Spiritual direction, therapy, and counseling all can be dangerous even to well-intentioned people. Emotional intimacy itself can be problematic, and can lead to physical intimacy.

 

A friend of mine who was an Episcopal minister said that always remembered that both his and the women’s guardian angel were in the room when he talked to the parishioners (almost always women) whom he was counseling.  (When he told this to seminarians, they laughed.) He also sat behind his desk and handed tissues to a crying woman. A man’s natural tendency is to put his arm around a crying women to comfort her, but…

 

One time he was sitting behind his desk talking to a women crying about her abusive husband when the large and intensely jealous husband barged into the office. Fortunately my friend was behind the desk, not sitting next to the women, innocently holding her hand trying to comfort her.

 

There are grave dangers in the therapist/counselor/priest becoming emotionally involved with the person with whom he is relating. Freud discovered the process of transference in his psychotherapy sessions and therapists have had chronic problems with sexual involvement with patients.

 

Confession and spiritual direction has long been a source of concern to church authorities,   Stephen Haliczer has written a book on the subject, Sexuality in the Confessional: A Sacrament Profaned.  He looked into the archives of the Inquisition which have numerous cases of such abuse. The Church did try to act against them, but never succeeded in ending them.

 

The Church’s safeguards and penalties did not stop abuses, but what to do? People want to talk about their failures and worries, and if they don’t talk to a priest they go to a therapist, who has even fewer safeguards. Or worse still they go on TV and tell the world.

 

When I was a young teenager, I went to confession often, and I remember that one priest started a line of questioning that made me very uncomfortable. Decades later, I learned that one of the priests in that parish was a known abuser, but I do not remember if my questioner was that priest.

 

But what is a priest to do. Someone confesses a sexual sin, well, is it a fantasy or is it adultery or incest or bestiality? A priest really has to know what is going on to give a suitable penance and strong advice about avoiding the occasion of sin.

 

As to spiritual direction, I think that in general women should give spiritual direction to women, which I believe is the practice in some organizations. The danger of emotional involvement is far greater than in confession, because spiritual directional usually involves talking about the general troubles and concerns of life that affect the spiritual life, including sexual difficulties and problems with spouses.

 

And all this applies to well-intentioned people. Narcissists and abusers use confession and direction as ways to seduce people, both boys and women.
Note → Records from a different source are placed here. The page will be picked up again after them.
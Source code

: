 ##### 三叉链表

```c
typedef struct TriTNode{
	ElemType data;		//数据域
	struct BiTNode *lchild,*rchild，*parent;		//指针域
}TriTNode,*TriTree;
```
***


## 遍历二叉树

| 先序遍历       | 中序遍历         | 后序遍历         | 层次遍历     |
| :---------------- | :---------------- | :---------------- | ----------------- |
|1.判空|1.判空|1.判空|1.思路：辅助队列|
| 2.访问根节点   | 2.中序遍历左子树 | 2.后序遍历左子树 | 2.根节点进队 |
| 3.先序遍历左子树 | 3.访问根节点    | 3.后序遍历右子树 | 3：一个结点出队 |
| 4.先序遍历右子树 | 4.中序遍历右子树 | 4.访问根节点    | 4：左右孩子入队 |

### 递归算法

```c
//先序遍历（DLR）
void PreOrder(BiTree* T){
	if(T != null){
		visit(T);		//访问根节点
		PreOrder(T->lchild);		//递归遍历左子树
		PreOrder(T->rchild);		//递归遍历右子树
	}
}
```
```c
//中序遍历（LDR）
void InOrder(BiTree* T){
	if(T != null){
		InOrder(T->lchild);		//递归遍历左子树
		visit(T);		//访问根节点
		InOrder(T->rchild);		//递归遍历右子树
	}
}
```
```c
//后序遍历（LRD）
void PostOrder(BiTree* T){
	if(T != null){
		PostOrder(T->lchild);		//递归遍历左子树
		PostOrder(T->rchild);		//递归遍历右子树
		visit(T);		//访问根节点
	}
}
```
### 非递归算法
Here, on the subject, is the background of a lawsuit that was just filed by a woman: 

She said she met Wenthe [a priest of the archdiocese of St. Paul] when she took a class for adults converting to Catholicism. Wenthe was a speaker for the course.

A spiritual adviser told the woman she should seek out a priest to be her “regular confessor” for spiritual comfort, guidance and consolation. The woman asked about Wenthe, and the adviser agreed he would be a good choice.

She subsequently went to confession with Wenthe at least four times, she told police. At times, he took her confession in a private sitting room adjacent to his bedroom in the church rectory.

The woman said, “I thought I was talking to God.”

The first sexual contact occurred in his bedroom when the defendant lay on top of her and asked her to perform oral sex, she said.

“I remember pleading with him that we should stop, that degree of sin mattered and we should stop. He became incredibly frustrated with me. He made me feel like I had done this to him and that I was obligated to finish the job,” she said, according to the complaint.

The two began to have sexual encounters about every two weeks. Meanwhile, she continued to attend Mass and receive communion from him, something she said “restored her faith in him as a priest.”

At times, the defendant invited her to the sacristy after the service — an area of the church containing vestments and furnishings that is not accessible to the general public — and they had sex.

The woman told police her eating disorder worsened. “I was subconsciously using my eating behaviors as a way to punish myself for what I believed was my sin,” she wrote in an October 2006 letter to a high-ranking church official, describing the relationship.

Police met with Wenthe and his attorney in August. He acknowledged the sexual contact and that it continued regularly for several months. He said he was sent for treatment by the archdiocese for a “generalized anxiety disorder.”

“He stated he believed the entire time he was acting as a friend to (the woman) and not a priest,” the complaint said.

 

State law forbids sexual contact between members of the clergy and those they are counseling.

It is not clear whether the violation of the state law is a criminal or civil matter. If it was a criminal matter, church officials do not seem to have reported matters to the police.

The archdiocese sent Wenthe for a psychological assessment and treatment and he was returned to active ministry in August 2006 “with certain conditions and restrictions,” McGrath said.

But once a priest had committed such an egregious violation of the sacraments, can he ever be trusted again?